Aim of the exercise ::
The finished copy should hold every entry exactly as given, and no pictures.

::: Source information

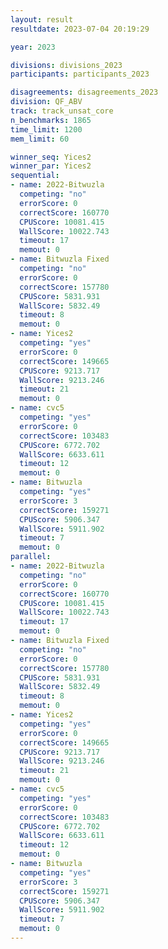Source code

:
 ```yaml
---
layout: result
resultdate: 2023-07-04 20:19:29

year: 2023

divisions: divisions_2023
participants: participants_2023

disagreements: disagreements_2023
division: QF_ABV
track: track_unsat_core
n_benchmarks: 1865
time_limit: 1200
mem_limit: 60

winner_seq: Yices2
winner_par: Yices2
sequential:
- name: 2022-Bitwuzla
  competing: "no"
  errorScore: 0
  correctScore: 160770
  CPUScore: 10081.415
  WallScore: 10022.743
  timeout: 17
  memout: 0
- name: Bitwuzla Fixed
  competing: "no"
  errorScore: 0
  correctScore: 157780
  CPUScore: 5831.931
  WallScore: 5832.49
  timeout: 8
  memout: 0
- name: Yices2
  competing: "yes"
  errorScore: 0
  correctScore: 149665
  CPUScore: 9213.717
  WallScore: 9213.246
  timeout: 21
  memout: 0
- name: cvc5
  competing: "yes"
  errorScore: 0
  correctScore: 103483
  CPUScore: 6772.702
  WallScore: 6633.611
  timeout: 12
  memout: 0
- name: Bitwuzla
  competing: "yes"
  errorScore: 3
  correctScore: 159271
  CPUScore: 5906.347
  WallScore: 5911.902
  timeout: 7
  memout: 0
parallel:
- name: 2022-Bitwuzla
  competing: "no"
  errorScore: 0
  correctScore: 160770
  CPUScore: 10081.415
  WallScore: 10022.743
  timeout: 17
  memout: 0
- name: Bitwuzla Fixed
  competing: "no"
  errorScore: 0
  correctScore: 157780
  CPUScore: 5831.931
  WallScore: 5832.49
  timeout: 8
  memout: 0
- name: Yices2
  competing: "yes"
  errorScore: 0
  correctScore: 149665
  CPUScore: 9213.717
  WallScore: 9213.246
  timeout: 21
  memout: 0
- name: cvc5
  competing: "yes"
  errorScore: 0
  correctScore: 103483
  CPUScore: 6772.702
  WallScore: 6633.611
  timeout: 12
  memout: 0
- name: Bitwuzla
  competing: "yes"
  errorScore: 3
  correctScore: 159271
  CPUScore: 5906.347
  WallScore: 5911.902
  timeout: 7
  memout: 0
---
```

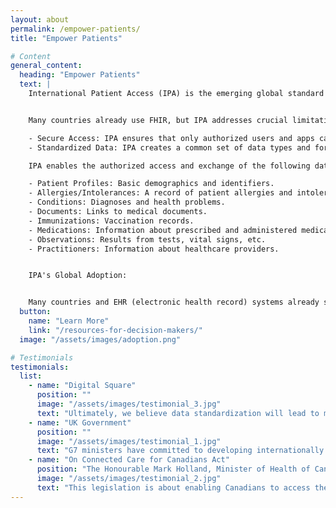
 ```yaml
---
layout: about
permalink: /empower-patients/
title: "Empower Patients"

# Content
general_content:
  heading: "Empower Patients"
  text: |
    International Patient Access (IPA) is the emerging global standard that allows patients and medical apps to easily access and share health information across countries. It builds upon existing FHIR (Fast Healthcare Interoperability Resources) standards but adds important improvements for secure, reliable, and consistent data exchange.


    Many countries already use FHIR, but IPA addresses crucial limitations:

    - Secure Access: IPA ensures that only authorized users and apps can access health information, protecting patient privacy.  It defines how apps get permission to access data using standard methods (like OAuth 2.0).
    - Standardized Data: IPA creates a common set of data types and formats.  This means medical apps can work consistently across different systems worldwide, simplifying development and improving interoperability.

    IPA enables the authorized access and exchange of the following data types:

    - Patient Profiles: Basic demographics and identifiers.
    - Allergies/Intolerances: A record of patient allergies and intolerances.
    - Conditions: Diagnoses and health problems.
    - Documents: Links to medical documents.
    - Immunizations: Vaccination records.
    - Medications: Information about prescribed and administered medications.
    - Observations: Results from tests, vital signs, etc.
    - Practitioners: Information about healthcare providers.


    IPA's Global Adoption:


    Many countries and EHR (electronic health record) systems already support FHIR and are moving towards IPA-compliant systems.  Several nations are actively building their national health information standards based on IPA.
  button:
    name: "Learn More"
    link: "/resources-for-decision-makers/"
  image: "/assets/images/adoption.png"

# Testimonials
testimonials:
  list:
    - name: "Digital Square"
      position: ""
      image: "/assets/images/testimonial_3.jpg"
      text: "Ultimately, we believe data standardization will lead to more equitable health care systems and better health outcomes for all."
    - name: "UK Government"
      position: ""
      image: "/assets/images/testimonial_1.jpg"
      text: "G7 ministers have committed to developing internationally shared principles for enabling patient access to health data and promoting the use of open standards for health data for public health."
    - name: "On Connected Care for Canadians Act"
      position: "The Honourable Mark Holland, Minister of Health of Canada"
      image: "/assets/images/testimonial_2.jpg"
      text: "This legislation is about enabling Canadians to access their own health data and to use that information to make better decisions about their health care, no matter where they are receiving it. It will also allow health care professionals to deliver higher quality and coordinated care and make more informed patient decisions."
---
```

::::::

Reply ::
Source code

:
 ```yaml
---
layout: result
resultdate: 2023-07-04 20:19:29

year: 2023

divisions: divisions_2023
participants: participants_2023

disagreements: disagreements_2023
division: QF_ABV
track: track_unsat_core
n_benchmarks: 1865
time_limit: 1200
mem_limit: 60

winner_seq: Yices2
winner_par: Yices2
sequential:
- name: 2022-Bitwuzla
  competing: "no"
  errorScore: 0
  correctScore: 160770
  CPUScore: 10081.415
  WallScore: 10022.743
  timeout: 17
  memout: 0
- name: Bitwuzla Fixed
  competing: "no"
  errorScore: 0
  correctScore: 157780
  CPUScore: 5831.931
  WallScore: 5832.49
  timeout: 8
  memout: 0
- name: Yices2
  competing: "yes"
  errorScore: 0
  correctScore: 149665
  CPUScore: 9213.717
  WallScore: 9213.246
  timeout: 21
  memout: 0
- name: cvc5
  competing: "yes"
  errorScore: 0
  correctScore: 103483
  CPUScore: 6772.702
  WallScore: 6633.611
  timeout: 12
  memout: 0
- name: Bitwuzla
  competing: "yes"
  errorScore: 3
  correctScore: 159271
  CPUScore: 5906.347
  WallScore: 5911.902
  timeout: 7
  memout: 0
parallel:
- name: 2022-Bitwuzla
  competing: "no"
  errorScore: 0
  correctScore: 160770
  CPUScore: 10081.415
  WallScore: 10022.743
  timeout: 17
  memout: 0
- name: Bitwuzla Fixed
  competing: "no"
  errorScore: 0
  correctScore: 157780
  CPUScore: 5831.931
  WallScore: 5832.49
  timeout: 8
  memout: 0
- name: Yices2
  competing: "yes"
  errorScore: 0
  correctScore: 149665
  CPUScore: 9213.717
  WallScore: 9213.246
  timeout: 21
  memout: 0
- name: cvc5
  competing: "yes"
  errorScore: 0
  correctScore: 103483
  CPUScore: 6772.702
  WallScore: 6633.611
  timeout: 12
  memout: 0
- name: Bitwuzla
  competing: "yes"
  errorScore: 3
  correctScore: 159271
  CPUScore: 5906.347
  WallScore: 5911.902
  timeout: 7
  memout: 0
---
```

 ```yaml
---
layout: about
permalink: /empower-patients/
title: "Empower Patients"

# Content
general_content:
  heading: "Empower Patients"
  text: |
    International Patient Access (IPA) is the emerging global standard that allows patients and medical apps to easily access and share health information across countries. It builds upon existing FHIR (Fast Healthcare Interoperability Resources) standards but adds important improvements for secure, reliable, and consistent data exchange.


    Many countries already use FHIR, but IPA addresses crucial limitations:

    - Secure Access: IPA ensures that only authorized users and apps can access health information, protecting patient privacy.  It defines how apps get permission to access data using standard methods (like OAuth 2.0).
    - Standardized Data: IPA creates a common set of data types and formats.  This means medical apps can work consistently across different systems worldwide, simplifying development and improving interoperability.

    IPA enables the authorized access and exchange of the following data types:

    - Patient Profiles: Basic demographics and identifiers.
    - Allergies/Intolerances: A record of patient allergies and intolerances.
    - Conditions: Diagnoses and health problems.
    - Documents: Links to medical documents.
    - Immunizations: Vaccination records.
    - Medications: Information about prescribed and administered medications.
    - Observations: Results from tests, vital signs, etc.
    - Practitioners: Information about healthcare providers.


    IPA's Global Adoption:


    Many countries and EHR (electronic health record) systems already support FHIR and are moving towards IPA-compliant systems.  Several nations are actively building their national health information standards based on IPA.
  button:
    name: "Learn More"
    link: "/resources-for-decision-makers/"
  image: "/assets/images/adoption.png"

# Testimonials
testimonials:
  list:
    - name: "Digital Square"
      position: ""
      image: "/assets/images/testimonial_3.jpg"
      text: "Ultimately, we believe data standardization will lead to more equitable health care systems and better health outcomes for all."
    - name: "UK Government"
      position: ""
      image: "/assets/images/testimonial_1.jpg"
      text: "G7 ministers have committed to developing internationally shared principles for enabling patient access to health data and promoting the use of open standards for health data for public health."
    - name: "On Connected Care for Canadians Act"
      position: "The Honourable Mark Holland, Minister of Health of Canada"
      image: "/assets/images/testimonial_2.jpg"
      text: "This legislation is about enabling Canadians to access their own health data and to use that information to make better decisions about their health care, no matter where they are receiving it. It will also allow health care professionals to deliver higher quality and coordinated care and make more informed patient decisions."
---
```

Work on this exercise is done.